PROBLEM DESCRIPTION: Exactly and only the lines from the first entry through the line with "REPAIR_TIME = 2.0" should be copied, both ends included, with no pictures.

DATA UNDER STUDY:
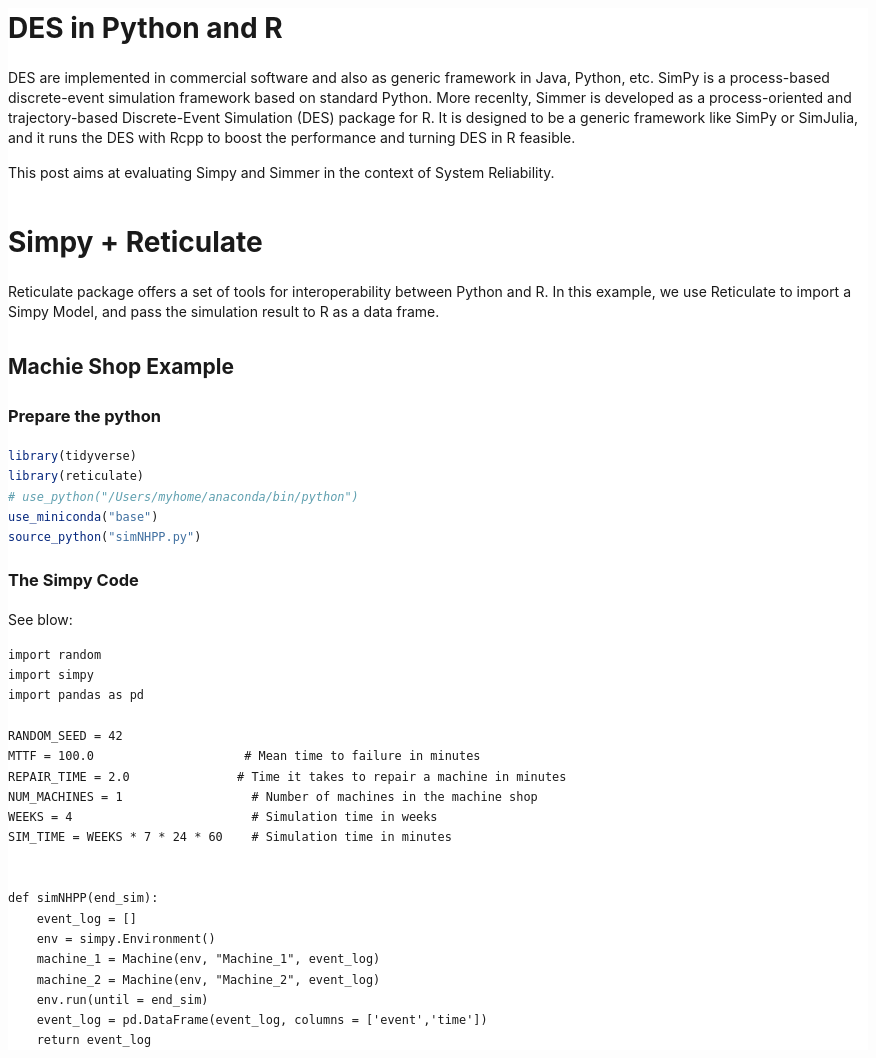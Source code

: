 # DES in Python and R

DES are implemented in commercial software and also as generic framework in Java, Python, etc. SimPy is a process-based discrete-event simulation framework based on standard Python. More recenlty, Simmer is developed as a process-oriented and trajectory-based Discrete-Event Simulation (DES) package for R. It is designed to be a generic framework like SimPy or SimJulia, and it runs the DES with Rcpp to boost the performance and turning DES in R feasible.

This post aims at evaluating Simpy and Simmer in the context of System Reliability.

# Simpy + Reticulate

Reticulate package offers a set of tools for interoperability between Python and R. In this example, we use Reticulate to import a Simpy Model, and pass the simulation result to R as a data frame.

## Machie Shop Example

### Prepare the python

``` r
library(tidyverse)
library(reticulate)
# use_python("/Users/myhome/anaconda/bin/python")
use_miniconda("base")
source_python("simNHPP.py")
```

### The Simpy Code

See blow:

    import random
    import simpy
    import pandas as pd

    RANDOM_SEED = 42
    MTTF = 100.0                     # Mean time to failure in minutes
    REPAIR_TIME = 2.0               # Time it takes to repair a machine in minutes
    NUM_MACHINES = 1                  # Number of machines in the machine shop
    WEEKS = 4                         # Simulation time in weeks
    SIM_TIME = WEEKS * 7 * 24 * 60    # Simulation time in minutes


    def simNHPP(end_sim):
        event_log = []
        env = simpy.Environment()
        machine_1 = Machine(env, "Machine_1", event_log)
        machine_2 = Machine(env, "Machine_2", event_log)
        env.run(until = end_sim)
        event_log = pd.DataFrame(event_log, columns = ['event','time'])
        return event_log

YOUR RESPONSE:
Source code

: # DES in Python and R

DES are implemented in commercial software and also as generic framework in Java, Python, etc. SimPy is a process-based discrete-event simulation framework based on standard Python. More recenlty, Simmer is developed as a process-oriented and trajectory-based Discrete-Event Simulation (DES) package for R. It is designed to be a generic framework like SimPy or SimJulia, and it runs the DES with Rcpp to boost the performance and turning DES in R feasible.

This post aims at evaluating Simpy and Simmer in the context of System Reliability.

# Simpy + Reticulate

Reticulate package offers a set of tools for interoperability between Python and R. In this example, we use Reticulate to import a Simpy Model, and pass the simulation result to R as a data frame.

## Machie Shop Example

### Prepare the python

``` r
library(tidyverse)
library(reticulate)
# use_python("/Users/myhome/anaconda/bin/python")
use_miniconda("base")
source_python("simNHPP.py")
```

### The Simpy Code

See blow:

    import random
    import simpy
    import pandas as pd

    RANDOM_SEED = 42
    MTTF = 100.0                     # Mean time to failure in minutes
    REPAIR_TIME = 2.0               # Time it takes to repair a machine in minutes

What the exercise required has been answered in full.